A second problem is that aggressive treatment may often prolong life but increase suffering. The American physician Eric J Cassell taught us that persons, not bodies, suffer, and stretching out the process of dying and treating patients only hours from death with cytotoxic drugs, antibiotics, and even operations often increases suffering.
A third problem is the high and disproportionate expenditure at the end of life. Even if this expenditure were to benefit the individual, which it often doesn’t, it makes no sense to the broader community. Resources are diverted not only from more cost-effective health care but also from the factors that shape health—education, housing, urban design, and reducing poverty.
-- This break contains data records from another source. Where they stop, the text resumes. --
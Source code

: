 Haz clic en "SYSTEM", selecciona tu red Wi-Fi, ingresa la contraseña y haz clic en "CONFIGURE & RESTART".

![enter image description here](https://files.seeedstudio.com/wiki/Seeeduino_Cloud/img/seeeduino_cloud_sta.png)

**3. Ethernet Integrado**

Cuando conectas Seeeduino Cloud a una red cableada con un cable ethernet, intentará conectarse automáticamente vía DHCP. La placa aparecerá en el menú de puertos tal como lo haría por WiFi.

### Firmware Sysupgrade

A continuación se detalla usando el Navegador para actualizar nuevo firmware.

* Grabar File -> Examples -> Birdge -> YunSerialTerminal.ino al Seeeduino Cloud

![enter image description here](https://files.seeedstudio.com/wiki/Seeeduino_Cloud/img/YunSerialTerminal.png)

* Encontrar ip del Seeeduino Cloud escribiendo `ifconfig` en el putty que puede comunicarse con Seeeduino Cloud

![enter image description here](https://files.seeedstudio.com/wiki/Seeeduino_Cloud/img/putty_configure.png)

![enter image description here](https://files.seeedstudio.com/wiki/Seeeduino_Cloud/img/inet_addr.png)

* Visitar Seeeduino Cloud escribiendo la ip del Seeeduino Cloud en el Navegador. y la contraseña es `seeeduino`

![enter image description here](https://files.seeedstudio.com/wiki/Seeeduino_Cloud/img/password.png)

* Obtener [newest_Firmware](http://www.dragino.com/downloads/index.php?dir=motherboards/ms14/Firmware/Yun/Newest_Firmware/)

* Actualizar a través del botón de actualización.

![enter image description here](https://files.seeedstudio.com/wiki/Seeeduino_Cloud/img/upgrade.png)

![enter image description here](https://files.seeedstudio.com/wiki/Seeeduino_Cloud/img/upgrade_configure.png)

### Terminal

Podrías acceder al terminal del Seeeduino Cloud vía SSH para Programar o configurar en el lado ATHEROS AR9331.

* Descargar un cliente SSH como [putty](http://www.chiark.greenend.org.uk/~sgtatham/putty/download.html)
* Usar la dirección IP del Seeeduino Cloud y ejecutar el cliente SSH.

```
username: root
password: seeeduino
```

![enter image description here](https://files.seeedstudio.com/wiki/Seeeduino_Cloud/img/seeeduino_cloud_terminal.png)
The answer of the Lancet Commission is to rebalance death and dying, shifting it from a medical event to something that is owned by families and communities with support from health professionals. In case such a vision seems Utopian, we can point to where it is already happening—in Kerala in South India and in Compassionate Community programs that are developing around the world.
What would such a vision mean for precision oncology and immunotherapy? I would favour them if they can prolong life without prolonging suffering and without increasing the division between the few in the world who have excellent end-of-life care and the majority who have no access to opiates and even the most basic palliative care. But are they part of medicine’s Faustian pursuit of immortality, which is explicit among well-funded companies in California and implicit in conventional medical research that attempts to cure every disease? And can precision oncology and immunotherapy be part of a world where health professionals are supporters not leaders at the end of life, and we regain some connection with the meaning of death? I’m not sure, but I’m sceptical.
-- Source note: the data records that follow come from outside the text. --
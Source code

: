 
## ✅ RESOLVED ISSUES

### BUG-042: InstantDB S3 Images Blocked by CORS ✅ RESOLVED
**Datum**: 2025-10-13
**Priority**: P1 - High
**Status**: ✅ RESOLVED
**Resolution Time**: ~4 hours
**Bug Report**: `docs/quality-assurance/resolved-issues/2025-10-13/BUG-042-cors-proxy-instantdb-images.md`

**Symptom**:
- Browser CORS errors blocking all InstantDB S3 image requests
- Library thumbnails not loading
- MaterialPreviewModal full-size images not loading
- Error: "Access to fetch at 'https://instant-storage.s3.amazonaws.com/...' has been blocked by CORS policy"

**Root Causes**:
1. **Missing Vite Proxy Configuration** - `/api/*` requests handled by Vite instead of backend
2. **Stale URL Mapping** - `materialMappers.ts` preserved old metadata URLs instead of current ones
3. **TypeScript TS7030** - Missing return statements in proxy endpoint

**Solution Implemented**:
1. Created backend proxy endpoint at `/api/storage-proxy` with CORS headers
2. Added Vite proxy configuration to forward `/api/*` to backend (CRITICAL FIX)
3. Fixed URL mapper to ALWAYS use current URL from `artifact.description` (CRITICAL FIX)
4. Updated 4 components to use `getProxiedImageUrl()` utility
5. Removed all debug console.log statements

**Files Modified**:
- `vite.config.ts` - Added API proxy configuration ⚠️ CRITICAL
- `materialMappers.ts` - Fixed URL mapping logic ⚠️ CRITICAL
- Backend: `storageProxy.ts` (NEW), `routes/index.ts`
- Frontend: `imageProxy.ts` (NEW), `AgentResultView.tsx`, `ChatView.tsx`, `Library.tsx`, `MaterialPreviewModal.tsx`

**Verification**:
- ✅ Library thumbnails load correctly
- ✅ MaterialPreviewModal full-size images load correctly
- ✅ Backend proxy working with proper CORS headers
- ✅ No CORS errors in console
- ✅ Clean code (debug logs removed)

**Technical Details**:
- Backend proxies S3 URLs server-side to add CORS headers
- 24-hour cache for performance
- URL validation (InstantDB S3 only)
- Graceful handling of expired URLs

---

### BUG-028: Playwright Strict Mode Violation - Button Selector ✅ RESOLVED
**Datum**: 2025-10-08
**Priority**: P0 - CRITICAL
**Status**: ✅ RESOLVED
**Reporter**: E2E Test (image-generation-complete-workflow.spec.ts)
Postscript: After posting this piece Curious George asked a prominent oncologist how he would hypothetically manage his own stage 4 pancreatic cancer. I was interested to read his answer: some part of me imagined, even hoped, that he would answer that he would consult with a palliative care team and set about enjoying his last few months of life and planning his exit from the world. My hopes were dashed.
He would consult with a palliative care physician, but he would also consult with a medical oncologist and a geneticist. In addition, he would have “experienced and dedicated nurses, advanced practice providers…clinic staff to provide extra support…. a skilled multi-disciplinary team…[and] access to other experts, including radiologists, pathologists, surgeons, radiation oncologists, and gastroenterologists. All of these physicians would be key to my health and symptom management.”
I’m no expert on pancreatic cancer, so it’s not for me to say this is wrong. But I wonder if the expert ever considered the cost, the sustainability, or the carbon footprint of this treatment? Did he reflect on how most people in the world with terminal cancer do not have access to opioid drugs and even the most basic palliative care? His account reminded me yet again of the joke of the health economist Uve Reinhardt that eventually everybody in the US would either be in hospital or working on one.
Perhaps one of the most profound problems of modern medicine is that the best is the enemy of the good.
Richard Smith was the editor of The BMJ until 2004.